Report 406

DATE: 

October 2, 2019

PARTIES: 

F.K. (the “Student”) v. School of Graduate Studies

HEARING DATE: 

N/A (written submissions only)

Senior Chair:

Professor Hamish Stewart

Appearances:

Parties did not attend (written submissions only)

The Student appealed a decision of the Graduate Academic Appeals Board (“GAAB”). The Student was successful before the GAAB but sought additional remedies from the Academic Appeals Committee (“AAC”). The Senior Chair of the AAC asked for written submissions as to whether the AAC had jurisdiction to hear the appeal.  

The Student was enrolled in the Ph.D. program at the University’s Department of Leadership, Higher and Adult Education and had completed all requirements to achieve Ph.D. candidacy except the comprehensive examination. The Student failed the comprehensive examination, and her registration was terminated. The Student appealed to the GAAB, which found that the Student had been inadequately supervised during the process of preparing for the examination, and that this lack of supervision could have contributed to the failure. As a remedy, the GAAB ordered that the Department provide her with an opportunity to take the examination again, with adequate supervision. The GAAB rejected all of the Student’s other arguments. On appeal to the AAC, the Student sought general damages of $500,000; guaranteed transfer to another department; and full funding for at least two years to complete her Ph.D.  

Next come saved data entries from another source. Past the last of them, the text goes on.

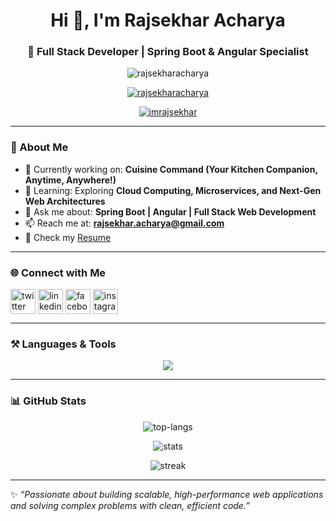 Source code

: <h1 align="center">Hi 👋, I'm Rajsekhar Acharya</h1>
<h3 align="center">🚀 Full Stack Developer | Spring Boot & Angular Specialist</h3>

<p align="center">
  <img src="https://komarev.com/ghpvc/?username=rajsekharacharya&label=Profile%20views&color=0e75b6&style=flat" alt="rajsekharacharya" />
</p>

<p align="center">
  <a href="https://github.com/ryo-ma/github-profile-trophy">
    <img src="https://github-profile-trophy.vercel.app/?username=rajsekharacharya&theme=gruvbox&margin-w=15&margin-h=15" alt="rajsekharacharya" />
  </a>
</p>

<p align="center">
  <a href="https://twitter.com/imrajsekhar" target="blank">
    <img src="https://img.shields.io/twitter/follow/imrajsekhar?logo=twitter&style=for-the-badge" alt="imrajsekhar" />
  </a>
</p>

---

### 🌟 About Me  

- 🔭 Currently working on: **Cuisine Command (Your Kitchen Companion, Anytime, Anywhere!)**  
- 🌱 Learning: Exploring **Cloud Computing, Microservices, and Next-Gen Web Architectures**  
- 💬 Ask me about: **Spring Boot | Angular | Full Stack Web Development**  
- 📫 Reach me at: **rajsekhar.acharya@gmail.com**  
- 📄 Check my [Resume](https://rajsekharacharya.github.io//resume.pdf)  

---

### 🌐 Connect with Me  
<p align="left">
  <a href="https://twitter.com/imrajsekhar" target="blank"><img align="center" src="https://skillicons.dev/icons?i=twitter" alt="twitter" height="40" /></a>
  <a href="https://linkedin.com/in/rajsekhar-acharya" target="blank"><img align="center" src="https://skillicons.dev/icons?i=linkedin" alt="linkedin" height="40" /></a>
  <a href="https://fb.com/rajsekhar.acharya" target="blank"><img align="center" src="https://skillicons.dev/icons?i=facebook" alt="facebook" height="40" /></a>
  <a href="https://instagram.com/rajsekhar_acharya" target="blank"><img align="center" src="https://skillicons.dev/icons?i=instagram" alt="instagram" height="40" /></a>
</p>

---

### ⚒️ Languages & Tools  
<p align="center">
  <img src="https://skillicons.dev/icons?i=java,spring,angular,typescript,js,html,css,aws,docker,jenkins,kafka,git,linux,mysql,postgresql,mongodb,oracle,nodejs,graphql,nginx" />
</p>

---

### 📊 GitHub Stats  

<p align="center">
  <img src="https://github-readme-stats.vercel.app/api/top-langs?username=rajsekharacharya&show_icons=true&locale=en&layout=compact&theme=tokyonight" alt="top-langs" />
</p>

<p align="center">
  <img src="https://github-readme-stats.vercel.app/api?username=rajsekharacharya&show_icons=true&locale=en&theme=tokyonight" alt="stats" />
</p>

<p align="center">
  <img src="https://github-readme-streak-stats.herokuapp.com/?user=rajsekharacharya&theme=tokyonight" alt="streak" />
</p>

---
✨ _“Passionate about building scalable, high-performance web applications and solving complex problems with clean, efficient code.”_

The Senior Chair first noted that the GAAB had granted a remedy in relation to the Student’s allegations of inadequate supervision and as the successful party on that point, the Student could not appeal from that decision to the AAC. The Senior Chair further noted that the two cases cited by the Student in support of her position (Lam v. University of Western Ontario, 2019 ONCA 82; and Stuart v. University of Western Ontario, 2017 ONSC 6980) were not relevant to the issues at hand. Both cases concerned the appropriateness of the Superior Court of Justice hearing a student’s action against a university; the Senior Chair stated that neither case had any bearing on the jurisdiction of an internal university tribunal such as the GAAB or the AAC. The Senior Chair noted that section 2.1 of the AAC’s Terms of Reference provides that the AAC shall hear and consider appeals by students against decisions of faculty, college or school councils (or committees thereof) in the application of academic regulations and requirements.  The Senior Chair stated that the issues heard, and the remedies granted by the AAC must relate to decisions concerning the “application of academic regulations and requirements” to students who are (or were) enrolled at the University; they do not extend to admissions decisions or to providing financial compensation. The AAC does not have the power to direct a University division to admit a student or the power to order the University to pay damages or to provide any particular level of funding to a student. The Senior Chair referred to the AAC’s Report 359-1, in which two students sought damages and other financial remedies. The Chair in that case wrote that the AAC’s jurisdiction does not extend to remedying all the consequences, whatever they may be, of a decision that the AAC does have jurisdiction to review. The Chair held that these words were equally applicable to the Student’s appeal.  

The Student’s appeal was quashed for want of jurisdiction.